Home | About | Sematext search-lucene.com search-hadoop.com
 Search Hadoop and all its subprojects:

Switch to Threaded View
Flume, mail # user - Writing to HDFS from multiple HDFS agents (separate machines)

Copy link to this message
RE: Writing to HDFS from multiple HDFS agents (separate machines)
Paul Chavez 2013-03-14, 22:31
You can use a Host Interceptor on the agents running an HDFS sink, and then use %{host} in the .hdfs.filePrefix property. This isn't really documented but it works, docs only mention using those tokens in the path property but they seem to be ok for the filePrefix.

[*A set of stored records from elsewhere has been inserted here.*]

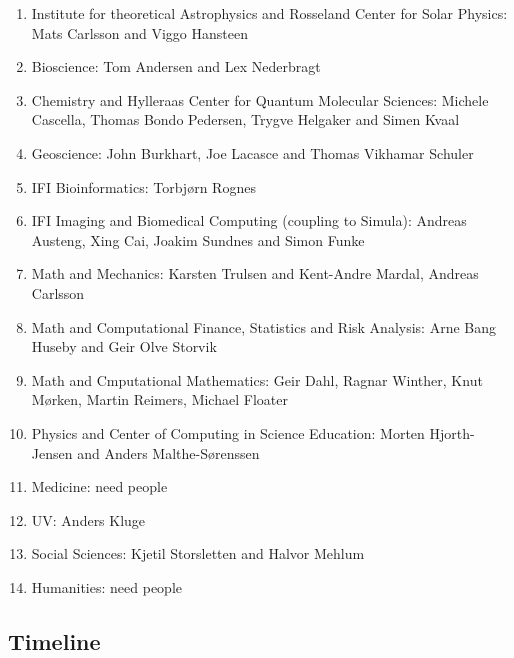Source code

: \documentclass[%
oneside,                 %
final,                   %
10pt]{article}
\begin{document}
\begin{enumerate}
\item Institute for theoretical Astrophysics and Rosseland Center for Solar Physics: Mats Carlsson and Viggo Hansteen

\item Bioscience: Tom Andersen and Lex Nederbragt

\item Chemistry and Hylleraas Center for Quantum Molecular Sciences: Michele Cascella, Thomas Bondo Pedersen, Trygve Helgaker and Simen Kvaal

\item Geoscience: John Burkhart, Joe Lacasce and Thomas Vikhamar Schuler

\item IFI Bioinformatics: Torbjørn Rognes

\item IFI Imaging and Biomedical Computing (coupling to Simula): Andreas Austeng, Xing Cai, Joakim Sundnes and Simon Funke

\item Math and Mechanics: Karsten Trulsen and Kent-Andre Mardal, Andreas Carlsson

\item Math and Computational Finance, Statistics and Risk Analysis: Arne Bang Huseby and Geir Olve Storvik

\item Math and Cmputational Mathematics: Geir Dahl, Ragnar Winther, Knut Mørken, Martin Reimers, Michael Floater

\item Physics and Center of Computing in Science Education: Morten Hjorth-Jensen and  Anders Malthe-Sørenssen

\item Medicine: need people

\item UV: Anders Kluge

\item Social Sciences: Kjetil Storsletten and Halvor Mehlum

\item Humanities: need people
\end{enumerate}

\noindent
\subsection*{Timeline}
\end{document}
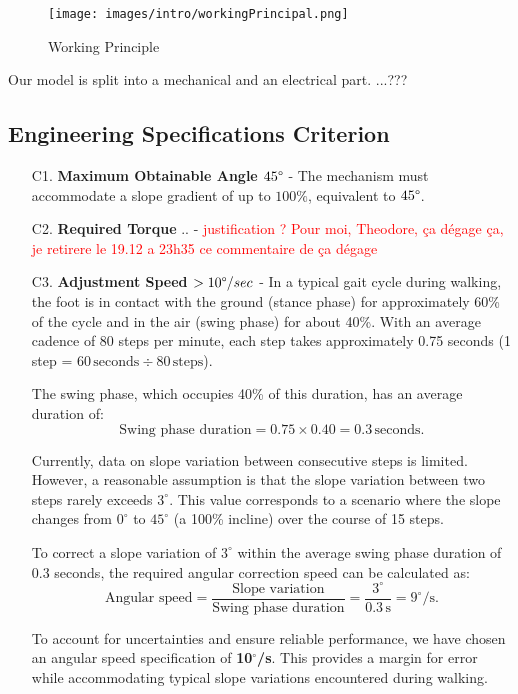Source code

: \documentclass[lettersize,journal]{IEEEtran}
\begin{document}
\begin{figure}[ht]
\centering
\texttt{[image: images/intro/workingPrincipal.png]}
\caption{Working Principle}
\label{pitchhopper}
\end{figure}

Our model is split into a mechanical and an electrical part. ...???

\subsection{Engineering Specifications Criterion}
\begin{enumerate}
    \item[C1.] \textbf{Maximum Obtainable Angle $45\degree$} - The mechanism must accommodate a slope gradient of up to $100\%$, equivalent to $45\degree$.

    \item[C2.] \textbf{Required Torque} .. - \textcolor{red}{justification ? Pour moi, Theodore, ça dégage ça, je retirere le 19.12 a 23h35 ce commentaire de ça dégage}

    \item[C3.] \textbf{Adjustment Speed $>10\degree/sec$} - In a typical gait cycle during walking, the foot is in contact with the ground (stance phase) for approximately 60\% of the cycle and in the air (swing phase) for about 40\%. With an average cadence of 80 steps per minute, each step takes approximately 0.75 seconds (1 step = $60 \, \text{seconds} \div 80 \, \text{steps}$).

The swing phase, which occupies 40\% of this duration, has an average duration of:
\[
\text{Swing phase duration} = 0.75 \times 0.40 = 0.3 \, \text{seconds}.
\]

Currently, data on slope variation between consecutive steps is limited. However, a reasonable assumption is that the slope variation between two steps rarely exceeds $3^\circ$. This value corresponds to a scenario where the slope changes from $0^\circ$ to $45^\circ$ (a 100\% incline) over the course of 15 steps.

To correct a slope variation of $3^\circ$ within the average swing phase duration of 0.3 seconds, the required angular correction speed can be calculated as:
\[
\text{Angular speed} = \frac{\text{Slope variation}}{\text{Swing phase duration}} = \frac{3^\circ}{0.3 \, \text{s}} = 9^\circ/\text{s}.
\]

To account for uncertainties and ensure reliable performance, we have chosen an angular speed specification of \textbf{10$^\circ$/s}. This provides a margin for error while accommodating typical slope variations encountered during walking.



\end{enumerate}
\end{document}
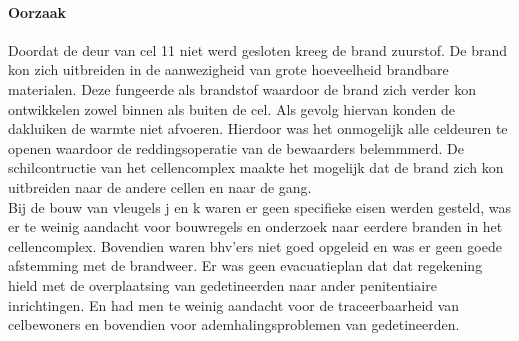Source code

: \documentclass{article}
\begin{document}
	\paragraph{Oorzaak}
	\newline \indent 
	Doordat de deur van cel 11 niet werd gesloten kreeg de brand zuurstof. De brand kon zich  uitbreiden in de aanwezigheid van grote hoeveelheid brandbare materialen.
	Deze fungeerde als brandstof waardoor de brand zich verder kon ontwikkelen zowel binnen als buiten de cel. Als gevolg hiervan konden de dakluiken de warmte niet afvoeren. Hierdoor was het onmogelijk alle celdeuren te openen waardoor de reddingsoperatie van de bewaarders belemmmerd. De schilcontructie van het cellencomplex maakte het mogelijk dat de brand zich kon uitbreiden naar de andere cellen en naar de gang.\\
	Bij de bouw van vleugels j en k waren er geen specifieke eisen werden gesteld, was er te weinig aandacht voor bouwregels en onderzoek naar eerdere branden in het cellencomplex. Bovendien waren bhv'ers niet goed opgeleid en was er geen goede afstemming met de brandweer.
	Er was geen evacuatieplan dat dat regekening hield met de overplaatsing van gedetineerden naar ander penitentiaire inrichtingen. En had men te weinig aandacht voor de traceerbaarheid van celbewoners en bovendien voor ademhalingsproblemen van gedetineerden.
\end{document}
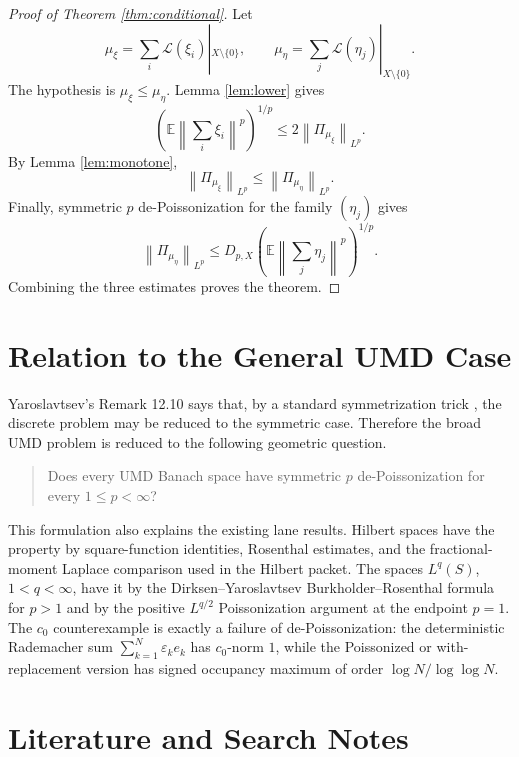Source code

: \documentclass[11pt]{article}
\newcommand{\E}{\mathbb E}
\newcommand{\norm}[1]{\left\lVert #1\right\rVert}
\begin{document}
\begin{proof}[Proof of Theorem \ref{thm:conditional}]
Let
\[
  \mu_\xi=\sum_i\mathcal L(\xi_i)|_{X\setminus\{0\}},
  \qquad
  \mu_\eta=\sum_j\mathcal L(\eta_j)|_{X\setminus\{0\}}.
\]
The hypothesis is \(\mu_\xi\le\mu_\eta\).  Lemma \ref{lem:lower} gives
\[
  \left(\E\norm{\sum_i\xi_i}^p\right)^{1/p}
  \le
  2\norm{\Pi_{\mu_\xi}}_{L^p}.
\]
By Lemma \ref{lem:monotone},
\[
  \norm{\Pi_{\mu_\xi}}_{L^p}\le \norm{\Pi_{\mu_\eta}}_{L^p}.
\]
Finally, symmetric \(p\) de-Poissonization for the family \((\eta_j)\) gives
\[
  \norm{\Pi_{\mu_\eta}}_{L^p}
  \le
  D_{p,X}
  \left(\E\norm{\sum_j\eta_j}^p\right)^{1/p}.
\]
Combining the three estimates proves the theorem.
\end{proof}

\section*{Relation to the General UMD Case}

Yaroslavtsev's Remark 12.10 says that, by a standard symmetrization trick
\cite[Lemma 6.3]{LedouxTalagrand}, the discrete problem may be reduced to the
symmetric case.  Therefore the broad UMD problem is reduced to the following
geometric question.

\begin{quote}
Does every UMD Banach space have symmetric \(p\) de-Poissonization for every
\(1\le p<\infty\)?
\end{quote}

This formulation also explains the existing lane results.  Hilbert spaces have
the property by square-function identities, Rosenthal estimates, and the
fractional-moment Laplace comparison used in the Hilbert packet.  The spaces
\(L^q(S)\), \(1<q<\infty\), have it by the Dirksen--Yaroslavtsev
Burkholder--Rosenthal formula for \(p>1\) and by the positive
\(L^{q/2}\) Poissonization argument at the endpoint \(p=1\).  The \(c_0\)
counterexample is exactly a failure of de-Poissonization: the deterministic
Rademacher sum \(\sum_{k=1}^N\varepsilon_ke_k\) has \(c_0\)-norm \(1\), while
the Poissonized or with-replacement version has signed occupancy maximum of
order \(\log N/\log\log N\).

\section*{Literature and Search Notes}
\end{document}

Here's some excerpts of a test config I have that does just that:

#define the interceptor on the source
staging2.sources.httpSource_stg.interceptors = iHost
staging2.sources.httpSource_stg.interceptors.iHost.type = host
staging2.sources.httpSource_stg.interceptors.iHost.useIP = false

#use the header the interceptor added in the filePrefix
staging2.sinks.hdfs_FilterLogst.type = hdfs
staging2.sinks.hdfs_FilterLogs.channel = mc_FilterLogs
staging2.sinks.hdfs_FilterLogs.hdfs.path = /flume_stg/FilterLogsJSON/%Y%m%d
staging2.sinks.hdfs_FilterLogs.hdfs.filePrefix = %{host}

Hope that helps,
Paul Chavez

From: Gary Malouf [mailto:[EMAIL PROTECTED]]
Sent: Thursday, March 14, 2013 2:55 PM
To: user
Subject: Writing to HDFS from multiple HDFS agents (separate machines)

Hi guys,

I'm new to flume (hdfs for that metter), using the version packaged with CDH4 (1.3.0) and was wondering how others are maintaining different file names being written to per HDFS sink.

My initial thought is to create a separate sub-directory in hdfs for each sink - though I feel like the better way is to somehow prefix each file with a unique sink id.  Are there any patterns that others are following for this?